2024-01-21 Andrej Karpathy.Self-driving as a case study for AGI

Refer To：《Self-driving as a case study for AGI》。

Sparked by progress in Large Language Models (LLMs), there’s a lot of chatter recently about AGI, its timelines, and what it might look like. Some of it is hopeful and optimistic, but a lot of it is fearful and doomy, to put it mildly. Unfortunately, a lot of it is also very abstract, which causes people to speak past each other in circles. Therefore, I’m always on a lookout for concrete analogies and historical precedents that can help explore the topic in more grounded terms. In particular, when I am asked about what I think AGI will look like, I personally like to point to self-driving. In this post, I’d like to explain why. Let’s start with one common definition of AGI:

受大型语言模型（LLM）进展的推动，最近关于AGI（通用人工智能）、其时间表以及可能形态的讨论此起彼伏。其中一些充满希望和乐观，但也有大量内容带着恐惧和末日情绪。遗憾的是，许多讨论也非常抽象，导致人们兜圈子、互相错过要点。因此，我总是在寻找能让我们以更接地气方式探讨这一主题的具体类比和历史先例。尤其是当别人问我认为AGI会是什么样时，我个人喜欢拿自动驾驶来举例。本文中，我想解释为什么。让我们先从一个常见的AGI定义开始：

AGI: An autonomous system that surpasses human capabilities in the majority of economically valuable work.
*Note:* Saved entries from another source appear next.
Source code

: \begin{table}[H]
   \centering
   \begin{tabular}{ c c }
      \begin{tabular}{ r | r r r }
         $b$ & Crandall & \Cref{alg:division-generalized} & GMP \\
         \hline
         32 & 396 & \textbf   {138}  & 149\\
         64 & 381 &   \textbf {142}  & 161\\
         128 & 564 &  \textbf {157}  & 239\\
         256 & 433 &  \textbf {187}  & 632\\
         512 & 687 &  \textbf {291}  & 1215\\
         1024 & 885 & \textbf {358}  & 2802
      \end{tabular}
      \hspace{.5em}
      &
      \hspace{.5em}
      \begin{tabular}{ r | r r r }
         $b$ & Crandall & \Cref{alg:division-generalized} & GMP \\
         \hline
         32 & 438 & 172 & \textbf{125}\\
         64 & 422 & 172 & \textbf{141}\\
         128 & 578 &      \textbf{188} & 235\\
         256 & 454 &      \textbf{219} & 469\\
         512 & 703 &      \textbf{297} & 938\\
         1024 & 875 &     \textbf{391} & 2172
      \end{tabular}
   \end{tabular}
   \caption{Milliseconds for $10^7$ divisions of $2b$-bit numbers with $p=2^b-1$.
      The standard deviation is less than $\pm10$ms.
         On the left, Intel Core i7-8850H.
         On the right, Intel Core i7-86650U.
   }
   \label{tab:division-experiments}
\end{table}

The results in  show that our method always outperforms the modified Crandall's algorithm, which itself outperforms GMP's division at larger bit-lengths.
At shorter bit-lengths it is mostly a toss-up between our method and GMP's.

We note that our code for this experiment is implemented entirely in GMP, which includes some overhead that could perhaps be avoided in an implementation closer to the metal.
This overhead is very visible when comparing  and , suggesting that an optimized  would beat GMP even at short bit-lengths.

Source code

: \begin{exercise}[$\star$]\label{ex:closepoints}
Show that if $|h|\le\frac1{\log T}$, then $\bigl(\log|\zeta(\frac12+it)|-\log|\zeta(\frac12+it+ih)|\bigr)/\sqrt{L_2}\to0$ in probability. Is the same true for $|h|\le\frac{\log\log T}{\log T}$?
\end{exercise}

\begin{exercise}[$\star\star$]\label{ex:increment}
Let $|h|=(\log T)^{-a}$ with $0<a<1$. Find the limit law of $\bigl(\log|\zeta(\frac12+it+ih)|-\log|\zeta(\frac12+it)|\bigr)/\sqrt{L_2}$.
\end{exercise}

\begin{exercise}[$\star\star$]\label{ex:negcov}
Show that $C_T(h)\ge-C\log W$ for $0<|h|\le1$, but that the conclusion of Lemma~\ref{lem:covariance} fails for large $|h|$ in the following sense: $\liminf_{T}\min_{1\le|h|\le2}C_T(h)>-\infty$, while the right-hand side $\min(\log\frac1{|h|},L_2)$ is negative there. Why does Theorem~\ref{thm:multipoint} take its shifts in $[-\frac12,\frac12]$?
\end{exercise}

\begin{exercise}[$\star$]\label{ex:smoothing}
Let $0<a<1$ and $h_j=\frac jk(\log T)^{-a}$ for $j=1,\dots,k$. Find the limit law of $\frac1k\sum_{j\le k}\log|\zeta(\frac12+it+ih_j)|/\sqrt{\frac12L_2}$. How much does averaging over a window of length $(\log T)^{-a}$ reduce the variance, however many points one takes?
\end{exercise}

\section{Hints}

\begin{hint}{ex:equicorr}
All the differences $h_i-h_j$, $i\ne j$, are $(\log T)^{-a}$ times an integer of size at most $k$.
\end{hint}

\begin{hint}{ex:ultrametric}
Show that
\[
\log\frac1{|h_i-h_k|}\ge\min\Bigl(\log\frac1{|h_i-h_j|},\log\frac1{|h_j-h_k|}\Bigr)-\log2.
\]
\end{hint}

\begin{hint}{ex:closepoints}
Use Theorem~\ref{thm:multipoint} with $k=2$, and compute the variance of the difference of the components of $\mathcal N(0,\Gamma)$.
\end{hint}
AGI：一种在大多数具有经济价值的工作中超越人类能力的自主系统。

Note that there are two specific requirements in this definition. First, it is a system that has full autonomy, i.e. it operates on its own with very little to no human supervision. Second, it operates autonomously across the majority of economically valuable work. To make this part concrete, I personally like to refer to U.S. Bureau of labor statistics index of occupations. A system that has both of these properties we would call an AGI.

请注意，此定义中有两个具体要求。第一，它必须是一个完全自主的系统，也就是说它几乎无需人类监督即可自行运行。第二，它在大多数具有经济价值的工作中能够自主运作。为了让这一点更具体，我个人喜欢参考美国劳工统计局的职业指数。满足这两个特性的系统，我们就称之为AGI。

经济价值本身是模糊的，如果服务的人不具备经济价值。

What I would like to suggest in this post is that recent developments in our ability to automate driving is a very good early case study of the societal dynamics of increasing automation, and by extension what AGI in general will look and feel like. I think this is because of a few features of this space that loosely just say that “it is a big deal”: Self-driving is very accessible and visible to society (cars with no drivers on the streets!), it is a large part of the economy by size, it presently employs a large human workforce (e.g. think Uber/Lyft drivers), and driving is a sufficiently difficult problem to automate, but automate it we did (ahead of many other sectors of the economy), and society has noticed and is responding to it. There are of course other industries that have also been dramatically automated, but either I am personally less familiar with them, or they fall short of some of the properties above.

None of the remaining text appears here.